I think brand owners will find it easier to cut a bit of their above-the-line spend than reduce their investment in PR.
In terms of recruitment, we have a couple of roles we are trying to fill.
The trick is still finding good quality candidates and the market seems to be as liquid as it has been for the past few years. I don't get a sense of people becoming more nervous about switching jobs.
If the right role becomes available at the right salary, then people will always move. Unless we see a return to the market of 2000 and 2001, this will remain the same.'
IN-HOUSE DEPARTMENT VIEW
Tim Pie, head of press, UK retail, HSBC
'We've just recruited two people this year and we recruited two people this time last year, so I can make some comparisons.
Last year we were seeing people with four or five years' agency experience wanting £55,000-£60,000 to come in-house. There may well be some of our rivals who would pay that, but I doubt it.
Now people seem to be a bit more realistic about their salary expectations. I also feel that people are looking to move into a job where they will last a while - there's no more jumping into jobs. It isn't that there are fewer CVs in the marketplace.
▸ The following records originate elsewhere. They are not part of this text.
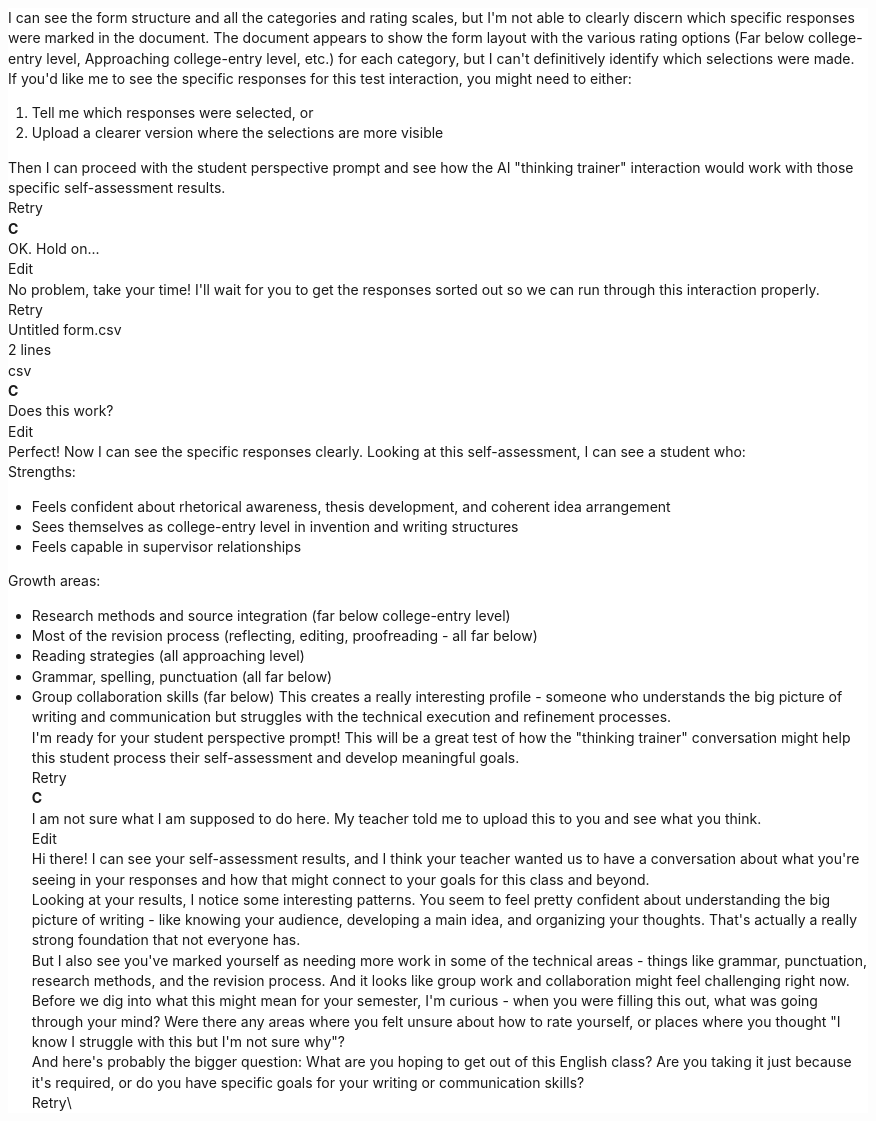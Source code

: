 I can see the form structure and all the categories and rating scales, but I'm not able to clearly discern which specific responses were marked in the document. The document appears to show the form layout with the various rating options (Far below college-entry level, Approaching college-entry level, etc.) for each category, but I can't definitively identify which selections were made.\
If you'd like me to see the specific responses for this test interaction, you might need to either:

1. Tell me which responses were selected, or
1. Upload a clearer version where the selections are more visible

Then I can proceed with the student perspective prompt and see how the AI "thinking trainer" interaction would work with those specific self-assessment results.\
Retry\
**C**\
OK. Hold on...\
Edit\
No problem, take your time! I'll wait for you to get the responses sorted out so we can run through this interaction properly.\
Retry\
Untitled form.csv\
2 lines\
csv\
**C**\
Does this work?\
Edit\
Perfect! Now I can see the specific responses clearly. Looking at this self-assessment, I can see a student who:\
Strengths:

- Feels confident about rhetorical awareness, thesis development, and coherent idea arrangement
- Sees themselves as college-entry level in invention and writing structures
- Feels capable in supervisor relationships

Growth areas:

- Research methods and source integration (far below college-entry level)
- Most of the revision process (reflecting, editing, proofreading - all far below)
- Reading strategies (all approaching level)
- Grammar, spelling, punctuation (all far below)
- Group collaboration skills (far below)
<a name="_1yev3m1ugg1l"></a>This creates a really interesting profile - someone who understands the big picture of writing and communication but struggles with the technical execution and refinement processes.\
I'm ready for your student perspective prompt! This will be a great test of how the "thinking trainer" conversation might help this student process their self-assessment and develop meaningful goals.\
Retry\
**C**\
I am not sure what I am supposed to do here. My teacher told me to upload this to you and see what you think.\
Edit\
Hi there! I can see your self-assessment results, and I think your teacher wanted us to have a conversation about what you're seeing in your responses and how that might connect to your goals for this class and beyond.\
Looking at your results, I notice some interesting patterns. You seem to feel pretty confident about understanding the big picture of writing - like knowing your audience, developing a main idea, and organizing your thoughts. That's actually a really strong foundation that not everyone has.\
But I also see you've marked yourself as needing more work in some of the technical areas - things like grammar, punctuation, research methods, and the revision process. And it looks like group work and collaboration might feel challenging right now.\
Before we dig into what this might mean for your semester, I'm curious - when you were filling this out, what was going through your mind? Were there any areas where you felt unsure about how to rate yourself, or places where you thought "I know I struggle with this but I'm not sure why"?\
And here's probably the bigger question: What are you hoping to get out of this English class? Are you taking it just because it's required, or do you have specific goals for your writing or communication skills?\
Retry\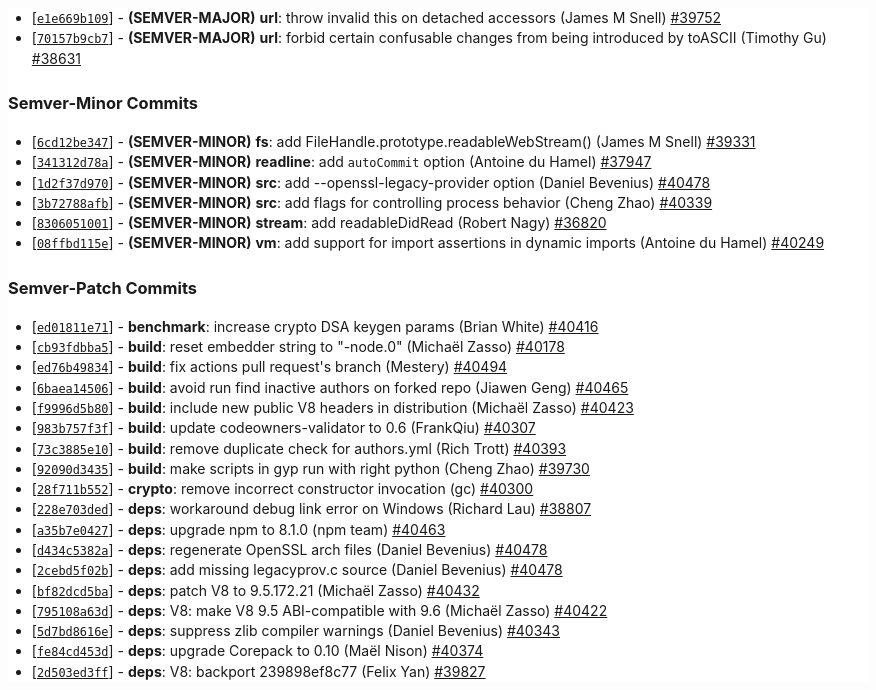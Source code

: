 - \[[`e1e669b109`](https://github.com/nodejs/node/commit/e1e669b109)] - **(SEMVER-MAJOR)** **url**: throw invalid this on detached accessors (James M Snell) [#39752](https://github.com/nodejs/node/pull/39752)
- \[[`70157b9cb7`](https://github.com/nodejs/node/commit/70157b9cb7)] - **(SEMVER-MAJOR)** **url**: forbid certain confusable changes from being introduced by toASCII (Timothy Gu) [#38631](https://github.com/nodejs/node/pull/38631)

### Semver-Minor Commits

- \[[`6cd12be347`](https://github.com/nodejs/node/commit/6cd12be347)] - **(SEMVER-MINOR)** **fs**: add FileHandle.prototype.readableWebStream() (James M Snell) [#39331](https://github.com/nodejs/node/pull/39331)
- \[[`341312d78a`](https://github.com/nodejs/node/commit/341312d78a)] - **(SEMVER-MINOR)** **readline**: add `autoCommit` option (Antoine du Hamel) [#37947](https://github.com/nodejs/node/pull/37947)
- \[[`1d2f37d970`](https://github.com/nodejs/node/commit/1d2f37d970)] - **(SEMVER-MINOR)** **src**: add --openssl-legacy-provider option (Daniel Bevenius) [#40478](https://github.com/nodejs/node/pull/40478)
- \[[`3b72788afb`](https://github.com/nodejs/node/commit/3b72788afb)] - **(SEMVER-MINOR)** **src**: add flags for controlling process behavior (Cheng Zhao) [#40339](https://github.com/nodejs/node/pull/40339)
- \[[`8306051001`](https://github.com/nodejs/node/commit/8306051001)] - **(SEMVER-MINOR)** **stream**: add readableDidRead (Robert Nagy) [#36820](https://github.com/nodejs/node/pull/36820)
- \[[`08ffbd115e`](https://github.com/nodejs/node/commit/08ffbd115e)] - **(SEMVER-MINOR)** **vm**: add support for import assertions in dynamic imports (Antoine du Hamel) [#40249](https://github.com/nodejs/node/pull/40249)

### Semver-Patch Commits

- \[[`ed01811e71`](https://github.com/nodejs/node/commit/ed01811e71)] - **benchmark**: increase crypto DSA keygen params (Brian White) [#40416](https://github.com/nodejs/node/pull/40416)
- \[[`cb93fdbba5`](https://github.com/nodejs/node/commit/cb93fdbba5)] - **build**: reset embedder string to "-node.0" (Michaël Zasso) [#40178](https://github.com/nodejs/node/pull/40178)
- \[[`ed76b49834`](https://github.com/nodejs/node/commit/ed76b49834)] - **build**: fix actions pull request's branch (Mestery) [#40494](https://github.com/nodejs/node/pull/40494)
- \[[`6baea14506`](https://github.com/nodejs/node/commit/6baea14506)] - **build**: avoid run find inactive authors on forked repo (Jiawen Geng) [#40465](https://github.com/nodejs/node/pull/40465)
- \[[`f9996d5b80`](https://github.com/nodejs/node/commit/f9996d5b80)] - **build**: include new public V8 headers in distribution (Michaël Zasso) [#40423](https://github.com/nodejs/node/pull/40423)
- \[[`983b757f3f`](https://github.com/nodejs/node/commit/983b757f3f)] - **build**: update codeowners-validator to 0.6 (FrankQiu) [#40307](https://github.com/nodejs/node/pull/40307)
- \[[`73c3885e10`](https://github.com/nodejs/node/commit/73c3885e10)] - **build**: remove duplicate check for authors.yml (Rich Trott) [#40393](https://github.com/nodejs/node/pull/40393)
- \[[`92090d3435`](https://github.com/nodejs/node/commit/92090d3435)] - **build**: make scripts in gyp run with right python (Cheng Zhao) [#39730](https://github.com/nodejs/node/pull/39730)
- \[[`28f711b552`](https://github.com/nodejs/node/commit/28f711b552)] - **crypto**: remove incorrect constructor invocation (gc) [#40300](https://github.com/nodejs/node/pull/40300)
- \[[`228e703ded`](https://github.com/nodejs/node/commit/228e703ded)] - **deps**: workaround debug link error on Windows (Richard Lau) [#38807](https://github.com/nodejs/node/pull/38807)
- \[[`a35b7e0427`](https://github.com/nodejs/node/commit/a35b7e0427)] - **deps**: upgrade npm to 8.1.0 (npm team) [#40463](https://github.com/nodejs/node/pull/40463)
- \[[`d434c5382a`](https://github.com/nodejs/node/commit/d434c5382a)] - **deps**: regenerate OpenSSL arch files (Daniel Bevenius) [#40478](https://github.com/nodejs/node/pull/40478)
- \[[`2cebd5f02b`](https://github.com/nodejs/node/commit/2cebd5f02b)] - **deps**: add missing legacyprov.c source (Daniel Bevenius) [#40478](https://github.com/nodejs/node/pull/40478)
- \[[`bf82dcd5ba`](https://github.com/nodejs/node/commit/bf82dcd5ba)] - **deps**: patch V8 to 9.5.172.21 (Michaël Zasso) [#40432](https://github.com/nodejs/node/pull/40432)
- \[[`795108a63d`](https://github.com/nodejs/node/commit/795108a63d)] - **deps**: V8: make V8 9.5 ABI-compatible with 9.6 (Michaël Zasso) [#40422](https://github.com/nodejs/node/pull/40422)
- \[[`5d7bd8616e`](https://github.com/nodejs/node/commit/5d7bd8616e)] - **deps**: suppress zlib compiler warnings (Daniel Bevenius) [#40343](https://github.com/nodejs/node/pull/40343)
- \[[`fe84cd453d`](https://github.com/nodejs/node/commit/fe84cd453d)] - **deps**: upgrade Corepack to 0.10 (Maël Nison) [#40374](https://github.com/nodejs/node/pull/40374)
- \[[`2d503ed3ff`](https://github.com/nodejs/node/commit/2d503ed3ff)] - **deps**: V8: backport 239898ef8c77 (Felix Yan) [#39827](https://github.com/nodejs/node/pull/39827)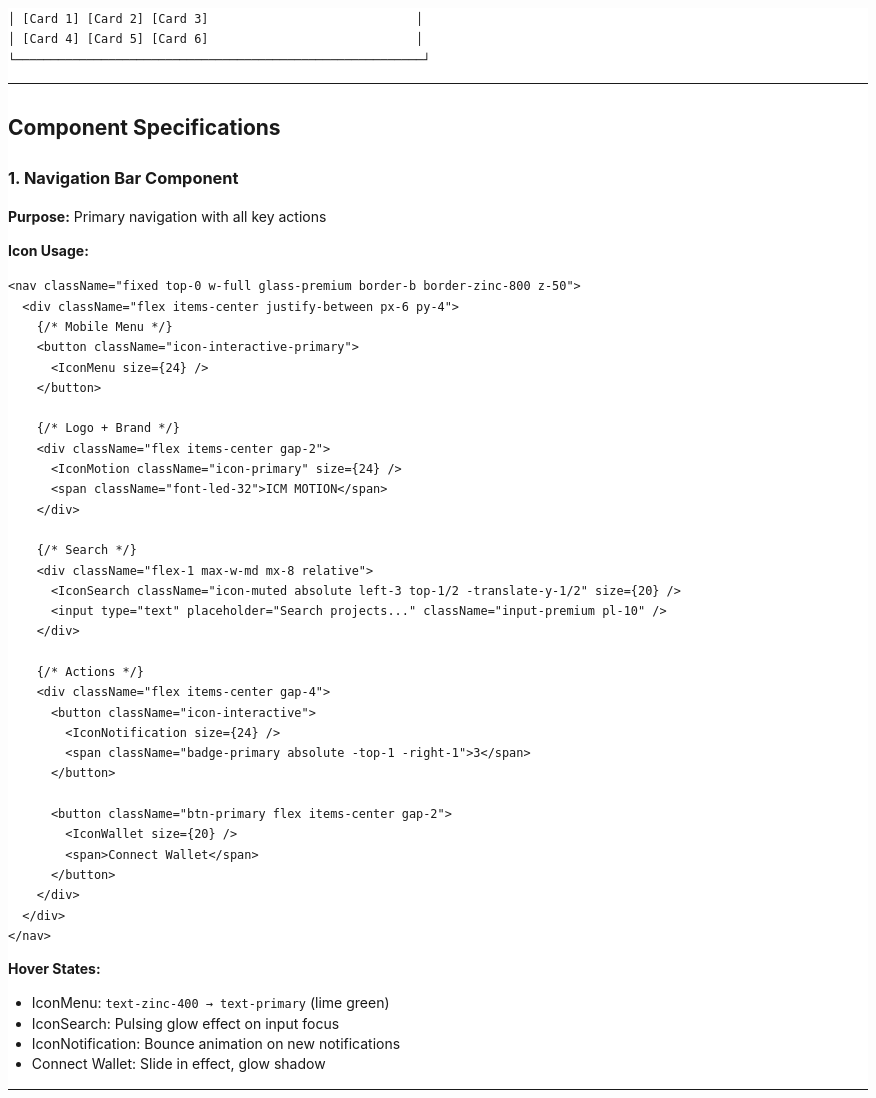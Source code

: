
 ```
│ [Card 1] [Card 2] [Card 3]                             │
│ [Card 4] [Card 5] [Card 6]                             │
└─────────────────────────────────────────────────────────┘
```

---

## Component Specifications

### 1. Navigation Bar Component

**Purpose:** Primary navigation with all key actions

**Icon Usage:**
```tsx
<nav className="fixed top-0 w-full glass-premium border-b border-zinc-800 z-50">
  <div className="flex items-center justify-between px-6 py-4">
    {/* Mobile Menu */}
    <button className="icon-interactive-primary">
      <IconMenu size={24} />
    </button>

    {/* Logo + Brand */}
    <div className="flex items-center gap-2">
      <IconMotion className="icon-primary" size={24} />
      <span className="font-led-32">ICM MOTION</span>
    </div>

    {/* Search */}
    <div className="flex-1 max-w-md mx-8 relative">
      <IconSearch className="icon-muted absolute left-3 top-1/2 -translate-y-1/2" size={20} />
      <input type="text" placeholder="Search projects..." className="input-premium pl-10" />
    </div>

    {/* Actions */}
    <div className="flex items-center gap-4">
      <button className="icon-interactive">
        <IconNotification size={24} />
        <span className="badge-primary absolute -top-1 -right-1">3</span>
      </button>

      <button className="btn-primary flex items-center gap-2">
        <IconWallet size={20} />
        <span>Connect Wallet</span>
      </button>
    </div>
  </div>
</nav>
```

**Hover States:**
- IconMenu: `text-zinc-400 → text-primary` (lime green)
- IconSearch: Pulsing glow effect on input focus
- IconNotification: Bounce animation on new notifications
- Connect Wallet: Slide in effect, glow shadow

---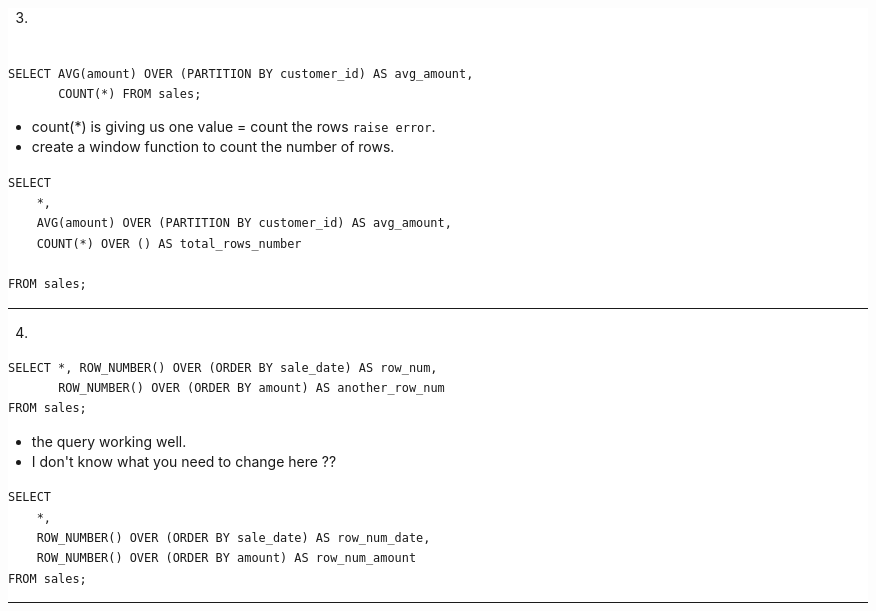 3.
```

SELECT AVG(amount) OVER (PARTITION BY customer_id) AS avg_amount,
       COUNT(*) FROM sales;
```

* count(*) is giving us one value = count the rows `raise error`.
* create a window function to count the number of rows.

```
SELECT 
	*,
    AVG(amount) OVER (PARTITION BY customer_id) AS avg_amount,
	COUNT(*) OVER () AS total_rows_number
   
FROM sales;
```
---

4.
```
SELECT *, ROW_NUMBER() OVER (ORDER BY sale_date) AS row_num,
       ROW_NUMBER() OVER (ORDER BY amount) AS another_row_num
FROM sales;
```

* the query working well.
* I don't know what you need to change here ??

```
SELECT 
    *,
    ROW_NUMBER() OVER (ORDER BY sale_date) AS row_num_date,
    ROW_NUMBER() OVER (ORDER BY amount) AS row_num_amount
FROM sales;
```
---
But people are being more selective about the roles they want, negotiating longer and harder and thinking more cautiously.
That's good for the industry because people will be happier and stay in their jobs longer. No-one running an in-house team wants to deal with 65 per cent churn every year.
We've made some tremendous hires with the help of PTH - and because people are coming into roles having thought very carefully about them, I think they are really enjoying their jobs.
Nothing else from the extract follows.